Anang Famred

Anang Famred

Ketua DPRD Lumajang undur diri setelah lupa hapalan sila ke-4 Pancasila --(dokumen/radarkaur.co.id)

Waktu itu Anang berstatus mahasiswa universitas swasta di Jalan Kramat Raya. Setelah reformasi ia pindah ke Yogyakarta. Ingin melanjutkan kuliah. Tidak berhasil.

Ayahnya, pegawai rendahan di KUA di Senduro, Lumajang, meninggal. Anang harus  bisa hidup sendiri. Ia memutuskan untuk menjadi tukang cukur. Di pinggir jalan.

Ia memang pandai mencukur. Dulu. Ketika menjadi santri di pondok pesantren Nurul Jadid, Kraksaan, Probolinggo. 

Di kehidupan pondok cukur mandiri itu biasa. Santri saling mencukur rambut temannya. Anang termasuk yang pandai mencukur. Disenangi banyak santri. Cukurannya baik. Dan cepat. 
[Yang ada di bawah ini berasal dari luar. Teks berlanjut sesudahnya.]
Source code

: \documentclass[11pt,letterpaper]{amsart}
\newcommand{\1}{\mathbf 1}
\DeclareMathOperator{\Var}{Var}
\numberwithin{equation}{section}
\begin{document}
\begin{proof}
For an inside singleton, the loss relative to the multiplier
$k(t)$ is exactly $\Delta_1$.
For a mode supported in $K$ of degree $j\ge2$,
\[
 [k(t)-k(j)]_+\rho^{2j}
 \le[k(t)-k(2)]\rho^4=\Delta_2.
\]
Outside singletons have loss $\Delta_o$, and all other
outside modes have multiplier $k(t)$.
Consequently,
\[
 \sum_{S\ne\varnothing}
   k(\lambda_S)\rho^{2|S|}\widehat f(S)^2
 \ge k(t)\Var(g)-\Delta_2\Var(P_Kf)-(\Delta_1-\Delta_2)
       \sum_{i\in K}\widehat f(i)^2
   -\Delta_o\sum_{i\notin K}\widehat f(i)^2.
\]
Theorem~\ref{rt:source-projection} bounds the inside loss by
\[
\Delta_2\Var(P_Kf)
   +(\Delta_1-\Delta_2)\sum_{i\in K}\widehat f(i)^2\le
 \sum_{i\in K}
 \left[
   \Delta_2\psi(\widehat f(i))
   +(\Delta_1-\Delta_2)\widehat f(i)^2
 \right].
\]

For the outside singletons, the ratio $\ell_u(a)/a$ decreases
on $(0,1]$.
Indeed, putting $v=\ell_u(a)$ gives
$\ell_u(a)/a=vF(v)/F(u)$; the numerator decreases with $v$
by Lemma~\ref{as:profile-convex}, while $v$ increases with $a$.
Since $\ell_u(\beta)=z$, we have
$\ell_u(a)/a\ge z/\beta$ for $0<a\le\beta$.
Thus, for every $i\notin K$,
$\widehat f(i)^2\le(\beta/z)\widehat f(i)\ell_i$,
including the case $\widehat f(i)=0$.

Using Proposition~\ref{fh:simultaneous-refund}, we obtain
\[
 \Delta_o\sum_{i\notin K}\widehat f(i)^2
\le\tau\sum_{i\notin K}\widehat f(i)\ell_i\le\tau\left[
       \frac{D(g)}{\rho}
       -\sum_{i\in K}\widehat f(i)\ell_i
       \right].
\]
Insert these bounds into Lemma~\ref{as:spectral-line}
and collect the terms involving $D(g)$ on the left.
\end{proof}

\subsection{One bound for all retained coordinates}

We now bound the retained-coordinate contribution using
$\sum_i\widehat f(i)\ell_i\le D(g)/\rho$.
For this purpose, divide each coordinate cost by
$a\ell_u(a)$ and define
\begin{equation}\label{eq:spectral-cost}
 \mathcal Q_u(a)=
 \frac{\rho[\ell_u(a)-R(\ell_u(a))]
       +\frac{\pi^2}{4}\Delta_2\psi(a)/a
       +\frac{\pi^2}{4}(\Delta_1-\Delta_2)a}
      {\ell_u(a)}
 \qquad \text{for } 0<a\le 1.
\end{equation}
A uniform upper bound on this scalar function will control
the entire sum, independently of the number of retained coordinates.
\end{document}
Di Yogyakarta Anang juga pernah menjadi buruh bangunan. Tukang cukur merangkap buruh bangunan. Yang penting ia bisa makan dan halal.

Dari Yogyakarta ia pindah ke Surabaya. Tinggal bersama teman di belakang kampus IAIN Sunan Ampel.

Ia jadi cleaning service. Kerja serabutan. Sesekali menulis artikel untuk media. Zaman itu menulis di media mendapat honorarium. 

Anang akhirnya pulang ke Lumajang. Ke desa Senduro. Ibunya mulai tua. Ketika umur Anang sudah 34 tahun ia menyerah kepada Sang ibu: minta dicarikan istri. Siapa saja. Asal pilihan ibu. 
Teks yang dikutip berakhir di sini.